WHAT YOU HAVE TO DO:
Search the records for the string "Manager" and copy every line where it turns up.

*** Block opens ***

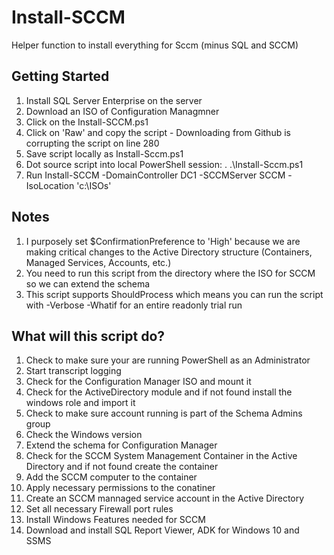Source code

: # Install-SCCM

Helper function to install everything for Sccm (minus SQL and SCCM)

## Getting Started

1. Install SQL Server Enterprise on the server
2. Download an ISO of Configuration Managmner
3. Click on the Install-SCCM.ps1
4. Click on 'Raw' and copy the script - Downloading from Github is corrupting the script on line 280
5. Save script locally as Install-Sccm.ps1
6. Dot source script into local PowerShell session: . .\Install-Sccm.ps1
7. Run Install-SCCM -DomainController DC1 -SCCMServer SCCM -IsoLocation 'c:\ISOs\'

## Notes

1. I purposely set $ConfirmationPreference to 'High' because we are making critical changes to the Active Directory structure (Containers, Managed Services, Accounts, etc.)
2. You need to run this script from the directory where the ISO for SCCM so we can extend the schema
3. This script supports ShouldProcess which means you can run the script with -Verbose -Whatif for an entire readonly trial run

## What will this script do?

1. Check to make sure your are running PowerShell as an Administrator
2. Start transcript logging
3. Check for the Configuration Manager ISO and mount it
4. Check for the ActiveDirectory module and if not found install the windows role and import it
5. Check to make sure account running is part of the Schema Admins group
6. Check the Windows version
7. Extend the schema for Configuration Manager
8. Check for the SCCM System Management Container in the Active Directory and if not found create the container
9. Add the SCCM computer to the container
10. Apply necessary permissions to the conatiner
11. Create an SCCM mannaged service account in the Active Directory
12. Set all necessary Firewall port rules
13. Install Windows Features needed for SCCM
14. Download and install SQL Report Viewer, ADK for Windows 10 and SSMS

*** Block closes ***

WRITTEN SOLUTION:
3. Check for the Configuration Manager ISO and mount it
7. Extend the schema for Configuration Manager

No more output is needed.